In 2019, the nonprofit Institute for Community Health found that 48 percent of home owners and 64 percent of renters in Provincetown spent more than 30 percent of their income on housing and are thus considered housing-cost-burdened.
For years, Buchholz could not refinance because of his debt-to-income ratio. “Banks would not even look at me,” he said. “I could have moved; I could have sold. But I didn’t want to leave. And if I sold, I would have not been able to afford to buy anything here again.”
About a month ago, he was finally able to refinance. As one of the two on staff to own a home, Buchholz does “take in a few employees from time to time,” when there are no other options.
Christian Charette, Counterman
Christian Charette, 68, said his Arabic isn’t too good, but he is fluent in French and English, and his German is “pretty close.”
A native of Canada, Charette came to the U.S. in 1982 and became a diplomat with the U.S. State Dept. in 2002. He’s lived in Morocco, Beirut, Brussels, Yemen, and Kosovo.
In 2014, Charette and his husband retired in Provincetown. They own two condominium units on Conant Street. They could fetch $2,000 per week for one unit, but they are committed to renting year-round — for less than that each month. That gives them a tax break of $1,300 a year, which is hardly worth the hassle, he said. But they don’t do it for the money. “We’re doing it to help,” he said.

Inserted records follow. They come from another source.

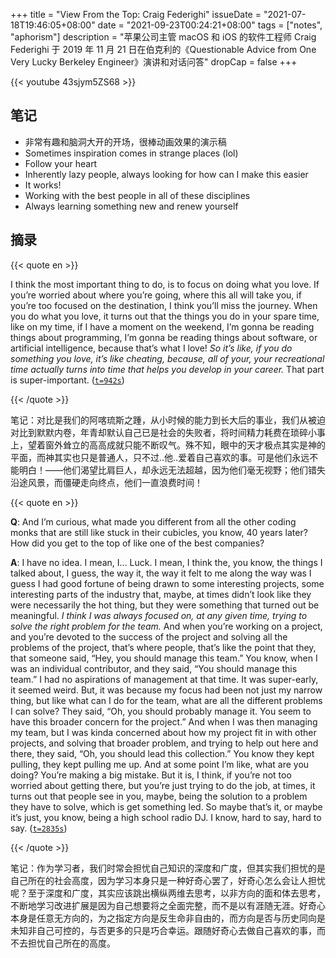 +++
title = "View From the Top: Craig Federighi"
issueDate = "2021-07-18T19:46:05+08:00"
date = "2021-09-23T00:24:21+08:00"
tags = ["notes", "aphorism"]
description = "苹果公司主管 macOS 和 iOS 的软件工程师 Craig Federighi 于 2019 年 11 月 21 日在伯克利的《Questionable Advice from One Very Lucky Berkeley Engineer》演讲和对话问答"
dropCap = false
+++

{{< youtube 43sjym5ZS68 >}}

## 笔记

- 非常有趣和脑洞大开的开场，很棒动画效果的演示稿
- Sometimes inspiration comes in strange places (lol)
- Follow your heart
- Inherently lazy people, always looking for how can I make this easier
- It works!
- Working with the best people in all of these disciplines
- Always learning something new and renew yourself

## 摘录

{{< quote en >}}

I think the most important thing to do, is to focus on doing what you love. If you’re worried about where you’re going, where this all will take you, if you’re too focused on the destination, I think you’ll miss the journey. When you do what you love, it turns out that the things you do in your spare time, like on my time, if I have a moment on the weekend, I’m gonna be reading things about programming, I’m gonna be reading things about software, or artificial intelligence, because that’s what I love! _So it’s like, if you do something you love, it’s like cheating, because, all of your, your recreational time actually turns into time that helps you develop in your career._ That part is super-important. ([`t=942s`](https://www.youtube.com/watch?v=43sjym5ZS68&t=942s))

{{< /quote >}}

笔记：对比是我们的阿喀琉斯之踵，从小时候的能力到长大后的事业，我们从被迫对比到默默内卷，年青却默认自己已是社会的失败者，将时间精力耗费在琐碎小事上，望着窗外耸立的高高成就只能不断叹气。殊不知，眼中的天才极点其实是神的平面，而神其实也只是普通人，只不过..他..爱着自己喜欢的事。可是他们永远不能明白！——他们渴望比肩巨人，却永远无法超越，因为他们毫无视野；他们错失沿途风景，而僵硬走向终点，他们一直浪费时间！

{{< quote en >}}

**Q**: And I’m curious, what made you different from all the other coding monks that are still like stuck in their cubicles, you know, 40 years later? How did you get to the top of like one of the best companies?

**A**: I have no idea. I mean, I... Luck. I mean, I think the, you know, the things I talked about, I guess, the way it, the way it felt to me along the way was I guess I had good fortune of being drawn to some interesting projects, some interesting parts of the industry that, maybe, at times didn’t look like they were necessarily the hot thing, but they were something that turned out be meaningful. _I think I was always focused on, at any given time, trying to solve the right problem for the team._ And when you’re working on a project, and you’re devoted to the success of the project and solving all the problems of the project, that’s where people, that’s like the point that they, that someone said, “Hey, you should manage this team.” You know, when I was an individual contributor, and they said, “You should manage this team.” I had no aspirations of management at that time. It was super-early, it seemed weird. But, it was because my focus had been not just my narrow thing, but like what can I do for the team, what are all the different problems I can solve? They said, “Oh, you should probably manage it. You seem to have this broader concern for the project.” And when I was then managing my team, but I was kinda concerned about how my project fit in with other projects, and solving that broader problem, and trying to help out here and there, they said, “Oh, you should lead this collection.” You know they kept pulling, they kept pulling me up. And at some point I’m like, what are you doing? You’re making a big mistake. But it is, I think, if you’re not too worried about getting there, but you’re just trying to do the job, at times, it turns out that people see in you, maybe, being the solution to a problem they have to solve, which is get something led. So maybe that’s it, or maybe it’s just, you know, being a high school radio DJ. I know, hard to say, hard to say. ([`t=2835s`](https://www.youtube.com/watch?v=43sjym5ZS68&t=2835s))

{{< /quote >}}

笔记：作为学习者，我们时常会担忧自己知识的深度和广度，但其实我们担忧的是自己所在的社会高度，因为学习本身只是一种好奇心罢了，好奇心怎么会让人担忧呢？至于深度和广度，其实应该跳出横纵两维去思考，以非方向的面和体去思考，不断地学习改进扩展是因为自己想要将之全面完整，而不是以有涯随无涯。好奇心本身是任意无方向的，为之指定方向是反生命非自由的，而方向是否与历史同向是未知非自己可控的，与否更多的只是巧合幸运。跟随好奇心去做自己喜欢的事，而不去担忧自己所在的高度。
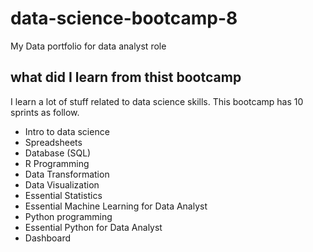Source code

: # data-science-bootcamp-8
My Data portfolio for data analyst role

## what did I learn from thist bootcamp

I learn a lot of stuff related to data science skills. This bootcamp has 10 sprints as follow.

- Intro to data science
- Spreadsheets
- Database (SQL)
- R Programming
- Data Transformation
- Data Visualization
- Essential Statistics
- Essential Machine Learning for Data Analyst
- Python programming
- Essential Python for Data Analyst
- Dashboard

  
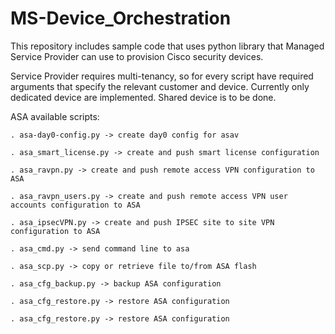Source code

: # MS-Device_Orchestration

This repository includes sample code that uses python library that Managed Service Provider can use to provision Cisco security devices.

Service Provider requires multi-tenancy, so for every script have required arguments that specify the relevant customer and device. Currently only dedicated device are implemented. Shared device is to be done.

ASA available scripts:

	. asa-day0-config.py -> create day0 config for asav

	. asa_smart_license.py -> create and push smart license configuration

	. asa_ravpn.py -> create and push remote access VPN configuration to ASA

	. asa_ravpn_users.py -> create and push remote access VPN user accounts configuration to ASA

	. asa_ipsecVPN.py -> create and push IPSEC site to site VPN configuration to ASA	

	. asa_cmd.py -> send command line to asa

	. asa_scp.py -> copy or retrieve file to/from ASA flash

	. asa_cfg_backup.py -> backup ASA configuration

	. asa_cfg_restore.py -> restore ASA configuration

	. asa_cfg_restore.py -> restore ASA configuration
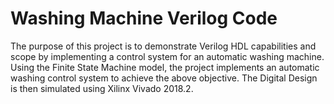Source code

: # Washing Machine Verilog Code
The purpose of this project is to demonstrate Verilog HDL capabilities and scope by implementing a control system for an automatic washing machine.
Using the Finite State Machine model, the project implements an automatic washing control system to achieve the above objective.
The Digital Design is then simulated using Xilinx Vivado 2018.2.
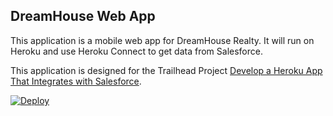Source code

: DreamHouse Web App
------------------

This application is a mobile web app for DreamHouse Realty. It will run on Heroku and use Heroku Connect to get data from Salesforce.

This application is designed for the Trailhead Project [Develop a Heroku App That Integrates with Salesforce](https://trailhead.salesforce.com/content/learn/projects/develop-heroku-applications).

<a href="https://heroku.com/deploy?template=https://github.com/YOUR-USERNAME/intro-to-heroku">
<img src="https://www.herokucdn.com/deploy/button.svg" alt="Deploy">
</a>
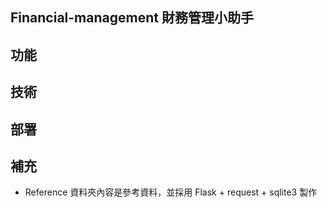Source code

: ## Financial-management 財務管理小助手

## 功能

## 技術

## 部署

## 補充

- Reference 資料夾內容是參考資料，並採用 Flask + request + sqlite3 製作
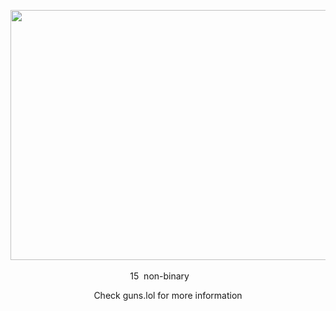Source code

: <div align="center">

‎<img src="https://github.com/user-attachments/assets/b6d74c92-62d5-4d89-bf05-5bc128585179" width="600" height="400"/>

15 ‎ ‎non-binary ‎ ‎ ‎<img src="https://64.media.tumblr.com/d53651c8742df21a09246888d8459da1/9a530f57905ff2e6-c3/s75x75_c1/84b009debc0aee767c924a7b5481330fe5625b75.gifv" width="15" height="12"/>

Check guns.lol for more information

</div>

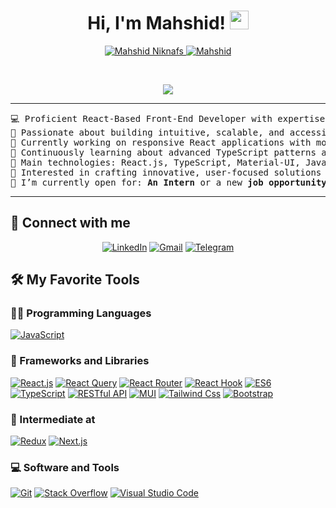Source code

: 
<h1 align="center">
Hi, I'm Mahshid!
	<a href="[https://github.com/MahshidNiknafs](https://github.com/MahshidNiknafs)" target="_self">
		<img src="https://media.giphy.com/media/hvRJCLFzcasrR4ia7z/giphy.gif" width="30">
	</a>
</h1>
<p align="center">
	<a href="https://github.com/MahshidNiknafs">
		<img src="https://komarev.com/ghpvc/?username=MahshidNiknafs&label=Profile%20views&color=0e75b6&style=flat" alt="Mahshid Niknafs" />
	</a>
	<a href="https://github.com/MahshidNiknafsn">
		<img src="https://img.shields.io/github/followers/MahshidNiknafs?label=Followers" alt="Mahshid" />
	</a>
</p>
<br/>
<p align="center">
	<a href="https://github.com/MahshidNiknafs">
		<img src="https://readme-typing-svg.herokuapp.com?lines=Front-End+Developer;React+Specialist;Enthusiastic;Always%20learning%20new%20things&center=true&width=380&height=45">
	</a>
</p>

<hr>

<pre>
💻 Proficient React-Based Front-End Developer with expertise in TypeScript and Material-UI (MUI)
📝 Passionate about building intuitive, scalable, and accessible user interfaces
🔭 Currently working on responsive React applications with modern front-end technologies
🌱 Continuously learning about advanced TypeScript patterns and optimizing UI/UX design
🌟 Main technologies: React.js, TypeScript, Material-UI, JavaScript (ES6+), CSS (including Tailwind and Sass), and RESTful APIs
🚩 Interested in crafting innovative, user-focused solutions in dynamic and collaborative environments
🤔 I’m currently open for: <b>An Intern</b> or a new <b>job opportunity</b>, this is <a href="https://drive.google.com/file/d/1OL-pYjC8jb3u3bbqLswQooZkah4ExeZf/view?usp=sharing" target="_blank">MY RESUME.</a>
</pre>
<hr>

## 🤝 Connect with me
<p align="center">
		<a href="https://www.linkedin.com/in/mahshid-niknafs//"><img src="https://img.shields.io/badge/linkedin-%230A66C2.svg?style=plastic&logo=linkedin&logoColor=white" alt="LinkedIn"/></a>
	<a href="mailto:mahshidniknafs.asd@gmail.com"><img src="https://img.shields.io/badge/gmail-%23EA4335.svg?style=plastic&logo=gmail&logoColor=white" alt="Gmail"/></a>
	<a href="https://t.me/MahshidNiknafs"><img src="https://img.shields.io/badge/Telegram-%2326A5E4.svg?style=plastic&logo=telegram&logoColor=white" alt="Telegram"/></a>
</p>

## 🛠️ My Favorite Tools

### 👨‍💻 Programming Languages

<p>
    <a href="https://github.com/MahshidNiknafs"><img alt="JavaScript" src="https://img.shields.io/badge/JavaScript%20-%23F7DF1E.svg?logo=javascript&logoColor=black"></a>

### 🧰 Frameworks and Libraries

<p>
    <a href="https://github.com/MahshidNiknafs"><img alt="React.js" src="https://img.shields.io/badge/react-%2361DAFB.svg?logo=react&logoColor=white"></a>
    <a href="https://github.com/MahshidNiknafs"><img alt="React Query" src="https://img.shields.io/badge/reactquery-%23FF4154.svg?logo=reactquery&logoColor=white"></a>
<a href="https://github.com/MahshidNiknafs"><img alt="React Router" src="https://img.shields.io/badge/reactrouter-%23CA4245.svg?logo=reactrouter&logoColor=white"></a>
    <a href="https://github.com/MahshidNiknafs"><img alt="React Hook"			src="https://img.shields.io/badge/reacthookform-%23%23EC5990.svg?logo=reacthookform&logoColor=white"></a>
    <a href="https://github.com/MahshidNiknafs"><img alt="ES6" src="https://img.shields.io/badge/ES6-%23FFCF00.svg?logo=ES6&logoColor=white"></a>
<a href="https://github.com/MahshidNiknafs"><img alt="TypeScript" src="https://img.shields.io/badge/typescript-%233178C6.svg?logo=typescript&logoColor=white"></a>
    <a href="https://github.com/MahshidNiknafs"><img alt="RESTful API" src="https://img.shields.io/badge/RESTful%20API-%2318BFFF.svg?logo=RESTful%20API&logoColor=white"></a>
    <a href="https://github.com/MahshidNiknafs"><img alt="MUI" src="https://img.shields.io/badge/mui-%23007FFF.svg?logo=mui&logoColor=white"></a>
<a href="https://github.com/MahshidNiknafs"><img alt="Tailwind Css" src="https://img.shields.io/badge/tailwindcss-%2306B6D4.svg?logo=tailwindcss&logoColor=white"></a>
    <a href="https://github.com/MahshidNiknafs"><img alt="Bootstrap" src="https://img.shields.io/badge/Bootstrap%20-%23150458.svg?logo=Bootstrap&logoColor=white"></a>
</p>


### 📝 Intermediate at

<p>
    <a href="https://github.com/MahshidNiknafs"><img alt="Redux" src="https://img.shields.io/badge/redux-%23764ABC.svg?logo=redux&logoColor=white"></a>
    <a href="https://github.com/MahshidNiknafs"><img alt="Next.js" src="https://img.shields.io/badge/nextdotjs-%23000000.svg?logo=nextdotjs&logoColor=white"></a>
    
</p>

### 💻 Software and Tools

<p>
    <a href="https://github.com/MahshidNiknafs"><img alt="Git" src="https://img.shields.io/badge/Git%20-%23F05033.svg?logo=git&logoColor=white"></a>
    <a href="https://github.com/MahshidNiknafs"><img alt="Stack Overflow" src="https://img.shields.io/badge/-Stack%20Overflow-FE7A16?logo=stack-overflow&logoColor=white"></a>
    <a href="https://github.com/MahshidNiknafs"><img alt="Visual Studio Code" src="https://img.shields.io/badge/Visual%20Studio%20Code-0078d7.svg?logo=visual-studio-code&logoColor=white"></a>
</p>
</br>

Another way Charette helps, he said, is work. It’s only two days a week, and “I know Frank would like me to work more.” So many retirees, now bored and lonely, could work a small amount and make a tremendous difference keeping the community alive, he said. “It gets you out of the house and you get to interact with so many interesting people.”
There is one other staff member at Relish, a young U.S. citizen in town specifically to work 80 to 100 hours a week for the summer. He declined to be identified. He is living in an apartment provided for its staff by the Canteen, where he also works. But the apartment has been promised to someone else for the summer and he has nowhere to go.